Kamis, 06 Oktober 2016

Bersikap Teliti Dalam Menghadapi Fitnah.



"Bersikap Teliti Dalam Menghadapi Fitnah"

بــسم الله الرحمن الرحيم

الحمد لله الذي أرسل رسوله بالهدى ودين الحق ليظهره على الدين كله وكفى بالله شهيدا، وأشهد أن لا إله إلا الله وحده لا شريك له إقرارا به وتوحيدا، وأشهد أن محمدا عبده ورسوله صلى الله عليه وعلى آله وأصحابه وسلم تسليما مزيدا، أما بعد؛

Sahabat fillah sekalian yang Allah mulyakan…
Walhamdlillah bimasyiatillah wa biidznih, pada pertemuan sebelumnya berkaitan dengan masalah fitnah, telah kita baca bersama nashihat yang berharga dari Asy-Syaikh Muhammad Ibnu 'Abdil Wahhab Al-'Aqil -hafizhahullahu-. Sebagaimana disebutkan dalam tulisan pada laman blog ini dengan tema: (Tidak Masuk ke Dalam Perkara Fitnah Melainkan Dengan Ilmu Yang Benar).   

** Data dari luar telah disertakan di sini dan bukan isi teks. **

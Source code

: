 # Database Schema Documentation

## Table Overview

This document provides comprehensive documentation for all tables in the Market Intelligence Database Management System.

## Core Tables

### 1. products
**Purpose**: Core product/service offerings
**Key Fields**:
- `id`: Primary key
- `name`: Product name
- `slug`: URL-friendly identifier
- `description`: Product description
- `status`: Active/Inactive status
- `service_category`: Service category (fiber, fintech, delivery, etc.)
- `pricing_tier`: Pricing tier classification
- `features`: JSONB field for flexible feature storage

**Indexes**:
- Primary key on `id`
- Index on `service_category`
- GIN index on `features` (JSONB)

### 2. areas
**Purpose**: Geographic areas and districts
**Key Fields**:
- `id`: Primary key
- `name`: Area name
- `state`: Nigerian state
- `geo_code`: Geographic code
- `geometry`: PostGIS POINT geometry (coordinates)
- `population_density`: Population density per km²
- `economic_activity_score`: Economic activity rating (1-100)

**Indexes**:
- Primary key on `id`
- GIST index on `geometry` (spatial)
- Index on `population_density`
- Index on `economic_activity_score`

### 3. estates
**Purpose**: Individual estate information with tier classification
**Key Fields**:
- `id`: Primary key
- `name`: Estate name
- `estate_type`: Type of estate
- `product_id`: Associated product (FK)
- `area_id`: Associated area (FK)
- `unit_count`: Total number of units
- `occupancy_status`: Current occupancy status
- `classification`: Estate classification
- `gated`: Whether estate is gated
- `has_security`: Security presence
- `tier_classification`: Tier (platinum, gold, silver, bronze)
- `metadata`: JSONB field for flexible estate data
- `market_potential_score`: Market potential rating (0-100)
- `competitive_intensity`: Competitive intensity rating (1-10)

Dimana telah disebutkan oleh beliau -hafizhahullahu- pada pertemuan tersebut akan pentingnya menjaga lisan, agar jangan sampai turut berbicara pada masalah fitnah melainkan harus diiringi dengan ilmu yang benar. Dan tak lupa juga adanya satu hal yang perlu diperhatikan, yakni: memperhatikan antara mashlahat (kebaikan) dan madharat (kerusakan) dalam setiap ucapan yang keluar dari lisan kita.  

Dan tentunya bukan hanya sekedar ucapan, akan tetapi semua yang bersifat perbuatan. Baik itu perbuatan lisan, hati maupun tangan. Perbuatan lisan adalah menjaga agar jangan sampai menjatuhkan diri kepada ucapan-ucapan yang mengundang keruhnya suasana. Adapun perbuatan hati, hendaknya seseorang menjaga hatinya agar jangan sampai tersisip benih-benih kebencian kepada saudaranya sesama muslim. Dan adapun perbuatan tangan adalah dengan menjaga tulisan-tulisannya agar jangan sampai turut melibatkan diri pada perkara-perkara yang bukan porsinya untuk menulis, sehingga mengakibatkan berbagai mafsadah, kerusakan dan semakin mengobarkan api fitnah terhadap sesama muslim.

Kemudian pada pertemuan kita kali ini, kami ingin kembali menyampaikan goresan tinta dari nashihat-nasihat berharga Asy-Syaikh -hafizhahullahu- yang berikutnya. Dengan izin Allah, semoga selalu dalam kemudahan dari-Nya. Wala haula wala quwwata illa billah… 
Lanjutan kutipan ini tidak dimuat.